**Stored data entries**
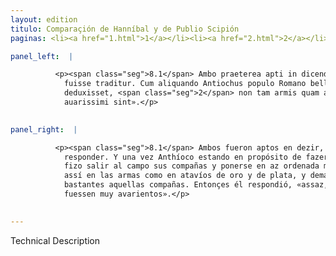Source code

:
 ```yaml
---
layout: edition
titulo: Comparaçión de Hanníbal y de Publio Scipión
paginas: <li><a href="1.html">1</a></li><li><a href="2.html">2</a></li><li><a href="3.html">3</a></li><li><a href="4.html">4</a></li><li><a href="5.html">5</a></li><li><a href="6.html">6</a></li><li><a href="7.html">7</a></li><li><a href="8.html">8</a></li><li><a href="9.html">9</a></li><li><a href="10.html">10</a></li><li><a href="11.html">11</a></li><li><a href="12.html">12</a></li><li><a href="13.html">13</a></li>

panel_left:  |

          <p><span class="seg">8.1</span> Ambo praeterea apti in dicendo, Hannibal etiam acutus in respondendo
            fuisse traditur. Cum aliquando Antiochus populo Romano bellum illaturus copias in aciem
            deduxisset, <span class="seg">2</span> non tam armis quam auro argentoque ornatas quaesiuit a Poeno an <span class="tooltip">satis haec<span class="tooltiptext">satis instructe hę (add. in marg. instructe) <span class="siglas">N</span> </span></span> copiae sibi uiderentur. Tum ille: «Satis, inquit, o rex, quamuis hostes
            auarissimi sint».</p>
        

panel_right:  |

          <p><span class="seg">8.1</span> Ambos fueron aptos en dezir, y Hanníbal aun dizen que fuesse agudo en
            responder. Y una vez Anthíoco estando en propósito de fazer guerra al pueblo romano,
            fizo salir al campo sus compañas y ponerse en az ordenada muy adornadas, <span class="seg">2</span>
            assí en las armas como en atavíos de oro y de plata, y demandole si le pareçía assaz
            bastantes aquellas compañas. Entonçes él respondió, «assaz, o rey, aunque los enemigos
            fuessen muy avarientos».</p>
        

---
```


Technical Description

**Goal of the exercise**
Only the text of the entries belongs in the answer, copied exactly; the pictures stay out.

**Answer to this task**
Source code

:
 ```yaml
---
layout: edition
titulo: Comparaçión de Hanníbal y de Publio Scipión
paginas: <li><a href="1.html">1</a></li><li><a href="2.html">2</a></li><li><a href="3.html">3</a></li><li><a href="4.html">4</a></li><li><a href="5.html">5</a></li><li><a href="6.html">6</a></li><li><a href="7.html">7</a></li><li><a href="8.html">8</a></li><li><a href="9.html">9</a></li><li><a href="10.html">10</a></li><li><a href="11.html">11</a></li><li><a href="12.html">12</a></li><li><a href="13.html">13</a></li>

panel_left:  |

          <p><span class="seg">8.1</span> Ambo praeterea apti in dicendo, Hannibal etiam acutus in respondendo
            fuisse traditur. Cum aliquando Antiochus populo Romano bellum illaturus copias in aciem
            deduxisset, <span class="seg">2</span> non tam armis quam auro argentoque ornatas quaesiuit a Poeno an <span class="tooltip">satis haec<span class="tooltiptext">satis instructe hę (add. in marg. instructe) <span class="siglas">N</span> </span></span> copiae sibi uiderentur. Tum ille: «Satis, inquit, o rex, quamuis hostes
            auarissimi sint».</p>
        

panel_right:  |

          <p><span class="seg">8.1</span> Ambos fueron aptos en dezir, y Hanníbal aun dizen que fuesse agudo en
            responder. Y una vez Anthíoco estando en propósito de fazer guerra al pueblo romano,
            fizo salir al campo sus compañas y ponerse en az ordenada muy adornadas, <span class="seg">2</span>
            assí en las armas como en atavíos de oro y de plata, y demandole si le pareçía assaz
            bastantes aquellas compañas. Entonçes él respondió, «assaz, o rey, aunque los enemigos
            fuessen muy avarientos».</p>
        

---
```


Technical Description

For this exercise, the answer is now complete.